Chinese fintech powerhouse Ant Group is considering to sell its 30% equity stake in Paytm’s holding company One97 Communications Ltd, Reuters reported. While the a formal sale process has not been initiated, the trigger for the prospective stake sale, the report says, is the worsening relations between India and China in the past few months.
Senior managers at Ant, who were reviewing various investments, believe that it would not be possible for the group to raise its stake in Paytm, so either a complete divestment or a partial stake sale in the company was discussed, the report said citing unnamed sources.
Both Ant Group and Paytm have denied that a stake sale is underway. In a tweet, the Ant Group said, “The Reuters story is untrue. We are disappointed that Reuters decided to run the story based on false information.” Whereas a spokesperson for Paytm said that the information is absolutely false and misleading. “There has been no discussion with any of our major shareholders ever, nor any plans, about selling their stake or becoming the controlling shareholder,” they said.
Last year, Paytm raised fresh funds from SoftBank’s Vision Fund, Alibaba’s Ant Financial, Discovery Capital, and new investors including T. Rowe Price Associates, pegging its valuation at $16 billion. Ant Financial had planned to invest around $575 million into One97 back in February 2015 for a 25% stake. But it only provided $200 million in the first tranche with the remaining $375 million subsequently picked up by the Alibaba Group through a $680 million investment in the domestic payments company. At the time, both Ant and Alibaba had a 20% stake, each in Paytm. At a $16 billion valuation, Ant’s stake in One97 is worth around $4.8 billion, Reuters said.

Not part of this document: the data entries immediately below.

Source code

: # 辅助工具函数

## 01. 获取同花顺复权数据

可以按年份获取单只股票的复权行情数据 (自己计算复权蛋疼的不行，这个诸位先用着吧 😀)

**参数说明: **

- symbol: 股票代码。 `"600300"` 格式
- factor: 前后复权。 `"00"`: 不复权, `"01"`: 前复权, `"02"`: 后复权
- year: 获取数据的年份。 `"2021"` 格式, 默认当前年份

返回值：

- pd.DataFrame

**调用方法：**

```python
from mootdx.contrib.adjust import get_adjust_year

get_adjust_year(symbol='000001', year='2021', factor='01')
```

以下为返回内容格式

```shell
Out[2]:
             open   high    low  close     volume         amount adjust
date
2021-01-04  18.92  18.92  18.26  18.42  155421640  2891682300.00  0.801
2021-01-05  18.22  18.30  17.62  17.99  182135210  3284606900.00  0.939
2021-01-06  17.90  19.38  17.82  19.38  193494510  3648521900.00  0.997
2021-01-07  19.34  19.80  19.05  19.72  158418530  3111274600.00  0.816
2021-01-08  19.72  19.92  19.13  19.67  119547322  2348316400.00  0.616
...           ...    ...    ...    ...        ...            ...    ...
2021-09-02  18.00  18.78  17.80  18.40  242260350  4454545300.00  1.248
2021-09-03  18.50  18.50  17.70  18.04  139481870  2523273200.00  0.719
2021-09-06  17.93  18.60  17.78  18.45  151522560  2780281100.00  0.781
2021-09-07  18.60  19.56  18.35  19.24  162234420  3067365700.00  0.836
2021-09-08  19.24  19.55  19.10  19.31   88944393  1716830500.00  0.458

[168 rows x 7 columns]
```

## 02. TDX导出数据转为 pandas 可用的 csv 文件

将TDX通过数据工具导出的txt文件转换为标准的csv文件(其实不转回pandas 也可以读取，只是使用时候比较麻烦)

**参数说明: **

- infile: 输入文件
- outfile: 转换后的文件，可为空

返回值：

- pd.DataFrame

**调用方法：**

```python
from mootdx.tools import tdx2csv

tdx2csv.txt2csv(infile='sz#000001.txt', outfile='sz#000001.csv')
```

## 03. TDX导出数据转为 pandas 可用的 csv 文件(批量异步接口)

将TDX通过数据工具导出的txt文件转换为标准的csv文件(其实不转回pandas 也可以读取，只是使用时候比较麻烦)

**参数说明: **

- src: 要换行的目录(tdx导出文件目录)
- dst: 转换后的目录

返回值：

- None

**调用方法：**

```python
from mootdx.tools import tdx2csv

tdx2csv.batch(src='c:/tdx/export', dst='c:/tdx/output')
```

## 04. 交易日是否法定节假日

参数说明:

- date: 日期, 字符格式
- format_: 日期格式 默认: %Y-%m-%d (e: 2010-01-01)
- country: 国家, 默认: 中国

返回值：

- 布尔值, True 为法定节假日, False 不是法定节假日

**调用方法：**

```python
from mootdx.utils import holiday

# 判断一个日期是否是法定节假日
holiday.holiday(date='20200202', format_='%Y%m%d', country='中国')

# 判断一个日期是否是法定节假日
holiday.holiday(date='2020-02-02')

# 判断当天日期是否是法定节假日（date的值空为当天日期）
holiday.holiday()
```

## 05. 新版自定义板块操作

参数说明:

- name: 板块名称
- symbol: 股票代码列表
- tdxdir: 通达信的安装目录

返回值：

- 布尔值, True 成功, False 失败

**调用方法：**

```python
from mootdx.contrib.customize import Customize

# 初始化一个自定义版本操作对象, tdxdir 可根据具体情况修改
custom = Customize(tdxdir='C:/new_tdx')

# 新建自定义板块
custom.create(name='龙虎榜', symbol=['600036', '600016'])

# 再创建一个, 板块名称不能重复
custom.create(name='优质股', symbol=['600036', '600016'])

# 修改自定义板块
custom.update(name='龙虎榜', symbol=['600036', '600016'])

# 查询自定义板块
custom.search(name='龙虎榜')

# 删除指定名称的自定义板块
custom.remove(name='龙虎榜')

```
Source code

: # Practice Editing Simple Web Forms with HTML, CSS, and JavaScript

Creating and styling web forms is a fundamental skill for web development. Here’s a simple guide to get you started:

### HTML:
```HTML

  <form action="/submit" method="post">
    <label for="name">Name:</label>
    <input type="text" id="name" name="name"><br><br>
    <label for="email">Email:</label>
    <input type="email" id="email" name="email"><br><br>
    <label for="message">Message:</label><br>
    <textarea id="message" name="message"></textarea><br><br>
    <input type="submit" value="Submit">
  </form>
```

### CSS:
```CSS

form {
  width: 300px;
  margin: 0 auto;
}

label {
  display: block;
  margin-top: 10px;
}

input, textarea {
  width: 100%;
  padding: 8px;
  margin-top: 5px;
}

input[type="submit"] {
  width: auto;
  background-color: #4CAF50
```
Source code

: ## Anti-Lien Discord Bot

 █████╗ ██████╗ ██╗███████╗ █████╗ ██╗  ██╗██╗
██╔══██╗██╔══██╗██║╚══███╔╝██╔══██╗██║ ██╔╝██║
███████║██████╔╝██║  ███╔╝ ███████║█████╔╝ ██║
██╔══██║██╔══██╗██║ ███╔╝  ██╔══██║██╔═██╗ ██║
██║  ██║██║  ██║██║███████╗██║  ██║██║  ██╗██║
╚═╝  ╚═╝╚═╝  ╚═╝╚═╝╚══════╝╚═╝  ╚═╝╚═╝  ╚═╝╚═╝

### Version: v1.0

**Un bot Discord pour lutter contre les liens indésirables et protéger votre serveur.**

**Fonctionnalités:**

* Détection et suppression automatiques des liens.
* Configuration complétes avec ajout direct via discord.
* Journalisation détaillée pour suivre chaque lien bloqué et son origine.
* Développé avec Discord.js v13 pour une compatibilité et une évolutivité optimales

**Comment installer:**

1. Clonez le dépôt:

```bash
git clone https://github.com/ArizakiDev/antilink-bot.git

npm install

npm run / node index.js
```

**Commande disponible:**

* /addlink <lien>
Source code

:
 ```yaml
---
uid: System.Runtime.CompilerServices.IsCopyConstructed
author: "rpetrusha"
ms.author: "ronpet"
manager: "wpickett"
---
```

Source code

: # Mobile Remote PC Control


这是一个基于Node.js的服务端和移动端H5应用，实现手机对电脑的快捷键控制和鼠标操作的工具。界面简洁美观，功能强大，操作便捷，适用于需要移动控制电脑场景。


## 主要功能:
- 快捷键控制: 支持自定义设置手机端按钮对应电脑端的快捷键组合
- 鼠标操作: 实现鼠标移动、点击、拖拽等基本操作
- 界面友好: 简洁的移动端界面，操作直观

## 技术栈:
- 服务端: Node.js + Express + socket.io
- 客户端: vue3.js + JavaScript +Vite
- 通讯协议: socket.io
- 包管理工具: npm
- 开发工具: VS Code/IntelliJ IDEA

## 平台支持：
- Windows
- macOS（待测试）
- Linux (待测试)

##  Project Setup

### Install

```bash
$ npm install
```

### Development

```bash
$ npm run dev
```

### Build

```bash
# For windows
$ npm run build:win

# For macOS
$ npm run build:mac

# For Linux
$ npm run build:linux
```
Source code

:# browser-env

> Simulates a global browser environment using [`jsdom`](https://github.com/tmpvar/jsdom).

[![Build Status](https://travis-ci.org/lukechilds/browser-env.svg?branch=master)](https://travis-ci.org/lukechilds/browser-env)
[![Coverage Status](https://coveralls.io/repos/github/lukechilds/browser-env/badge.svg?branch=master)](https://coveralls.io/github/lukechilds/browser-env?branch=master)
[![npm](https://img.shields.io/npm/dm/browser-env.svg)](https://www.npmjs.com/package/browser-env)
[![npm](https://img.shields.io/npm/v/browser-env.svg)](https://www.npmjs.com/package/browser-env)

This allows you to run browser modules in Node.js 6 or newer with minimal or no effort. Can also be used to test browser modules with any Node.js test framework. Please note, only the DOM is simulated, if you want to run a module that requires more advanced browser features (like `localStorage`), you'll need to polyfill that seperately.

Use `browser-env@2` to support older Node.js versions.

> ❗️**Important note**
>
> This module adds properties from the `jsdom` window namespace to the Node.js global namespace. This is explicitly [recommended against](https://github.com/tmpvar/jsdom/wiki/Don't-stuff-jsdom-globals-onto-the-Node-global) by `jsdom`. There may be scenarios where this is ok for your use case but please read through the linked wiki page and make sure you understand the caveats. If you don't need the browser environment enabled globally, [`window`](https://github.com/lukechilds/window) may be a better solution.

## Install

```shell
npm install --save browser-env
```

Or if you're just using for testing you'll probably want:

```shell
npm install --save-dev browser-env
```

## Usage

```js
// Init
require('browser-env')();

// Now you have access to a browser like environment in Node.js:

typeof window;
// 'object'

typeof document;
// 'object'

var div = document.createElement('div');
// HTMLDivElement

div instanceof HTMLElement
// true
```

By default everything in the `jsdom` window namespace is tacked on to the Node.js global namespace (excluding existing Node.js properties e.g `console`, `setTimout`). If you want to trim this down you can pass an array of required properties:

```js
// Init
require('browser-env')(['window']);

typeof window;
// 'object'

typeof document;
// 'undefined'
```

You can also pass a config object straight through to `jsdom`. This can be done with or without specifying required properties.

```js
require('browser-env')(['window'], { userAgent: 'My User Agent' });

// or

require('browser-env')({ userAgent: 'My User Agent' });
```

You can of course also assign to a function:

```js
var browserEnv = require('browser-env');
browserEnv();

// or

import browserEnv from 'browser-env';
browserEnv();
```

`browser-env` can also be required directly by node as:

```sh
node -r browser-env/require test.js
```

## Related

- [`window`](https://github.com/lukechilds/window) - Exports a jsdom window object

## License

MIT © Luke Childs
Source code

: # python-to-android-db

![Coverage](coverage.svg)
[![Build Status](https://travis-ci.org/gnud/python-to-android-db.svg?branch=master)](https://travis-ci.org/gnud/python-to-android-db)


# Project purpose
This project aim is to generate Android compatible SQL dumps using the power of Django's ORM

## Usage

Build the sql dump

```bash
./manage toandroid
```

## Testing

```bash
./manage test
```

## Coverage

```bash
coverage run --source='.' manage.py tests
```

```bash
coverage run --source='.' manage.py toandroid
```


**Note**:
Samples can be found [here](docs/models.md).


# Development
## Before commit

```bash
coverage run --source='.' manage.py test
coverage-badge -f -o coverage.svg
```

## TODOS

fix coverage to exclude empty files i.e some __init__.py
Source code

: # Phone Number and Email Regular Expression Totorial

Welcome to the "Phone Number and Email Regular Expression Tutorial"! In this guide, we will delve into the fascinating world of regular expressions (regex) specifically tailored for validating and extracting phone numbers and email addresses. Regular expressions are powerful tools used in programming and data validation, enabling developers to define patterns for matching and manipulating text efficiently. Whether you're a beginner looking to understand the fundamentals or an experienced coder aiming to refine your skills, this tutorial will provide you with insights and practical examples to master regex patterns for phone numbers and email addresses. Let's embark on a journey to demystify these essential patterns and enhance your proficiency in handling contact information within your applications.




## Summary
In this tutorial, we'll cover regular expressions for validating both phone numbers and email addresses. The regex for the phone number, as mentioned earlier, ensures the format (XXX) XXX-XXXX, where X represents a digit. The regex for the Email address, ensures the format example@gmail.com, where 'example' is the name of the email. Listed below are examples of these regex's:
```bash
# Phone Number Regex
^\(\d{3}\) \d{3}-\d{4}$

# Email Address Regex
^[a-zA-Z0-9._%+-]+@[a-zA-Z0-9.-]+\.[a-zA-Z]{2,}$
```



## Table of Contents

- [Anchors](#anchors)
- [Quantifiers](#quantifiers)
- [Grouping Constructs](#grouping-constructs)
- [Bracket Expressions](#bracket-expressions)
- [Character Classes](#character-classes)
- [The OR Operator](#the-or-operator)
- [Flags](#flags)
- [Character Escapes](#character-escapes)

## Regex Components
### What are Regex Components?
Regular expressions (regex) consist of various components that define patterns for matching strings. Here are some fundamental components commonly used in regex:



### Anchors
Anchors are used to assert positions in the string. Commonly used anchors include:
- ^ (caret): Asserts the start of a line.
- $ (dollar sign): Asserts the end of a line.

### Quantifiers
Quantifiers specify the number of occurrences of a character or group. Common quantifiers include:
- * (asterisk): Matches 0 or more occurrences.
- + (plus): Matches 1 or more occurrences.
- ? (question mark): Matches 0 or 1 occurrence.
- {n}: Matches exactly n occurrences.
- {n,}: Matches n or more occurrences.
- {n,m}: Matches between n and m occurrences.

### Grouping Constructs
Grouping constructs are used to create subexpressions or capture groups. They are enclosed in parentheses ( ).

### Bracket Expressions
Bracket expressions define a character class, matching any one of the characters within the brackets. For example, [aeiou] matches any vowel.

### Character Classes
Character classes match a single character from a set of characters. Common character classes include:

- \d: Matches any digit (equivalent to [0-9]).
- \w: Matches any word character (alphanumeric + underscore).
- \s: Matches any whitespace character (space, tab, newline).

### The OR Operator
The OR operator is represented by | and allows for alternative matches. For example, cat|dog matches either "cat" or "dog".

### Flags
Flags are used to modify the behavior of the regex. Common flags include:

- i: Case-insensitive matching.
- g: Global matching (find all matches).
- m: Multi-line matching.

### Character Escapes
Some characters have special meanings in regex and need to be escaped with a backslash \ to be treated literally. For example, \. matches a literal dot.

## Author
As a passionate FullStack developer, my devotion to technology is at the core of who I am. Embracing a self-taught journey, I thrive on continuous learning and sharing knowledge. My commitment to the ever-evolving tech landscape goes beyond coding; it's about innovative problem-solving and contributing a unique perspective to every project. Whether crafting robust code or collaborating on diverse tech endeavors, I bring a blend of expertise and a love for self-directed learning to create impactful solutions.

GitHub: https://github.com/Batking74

While the Ant Group’s public listing was called-off last month, in its prospectus the company touched up how geo-politics is disrupting its growth strategy. “As we continue to expand into markets outside of China, we increasingly face competition from domestic and international players operating in these markets, as well as geopolitical tensions, regulatory challenges and protectionist policies that may support domestic players in those markets,” it said.
In fact, a change in India’s foreign direct investment policy, which requires entities based on China to seek government approval for acquisitions and investments led to the group pushing aside an additional investment in Zomato, the restaurant aggregator and food delivery platform.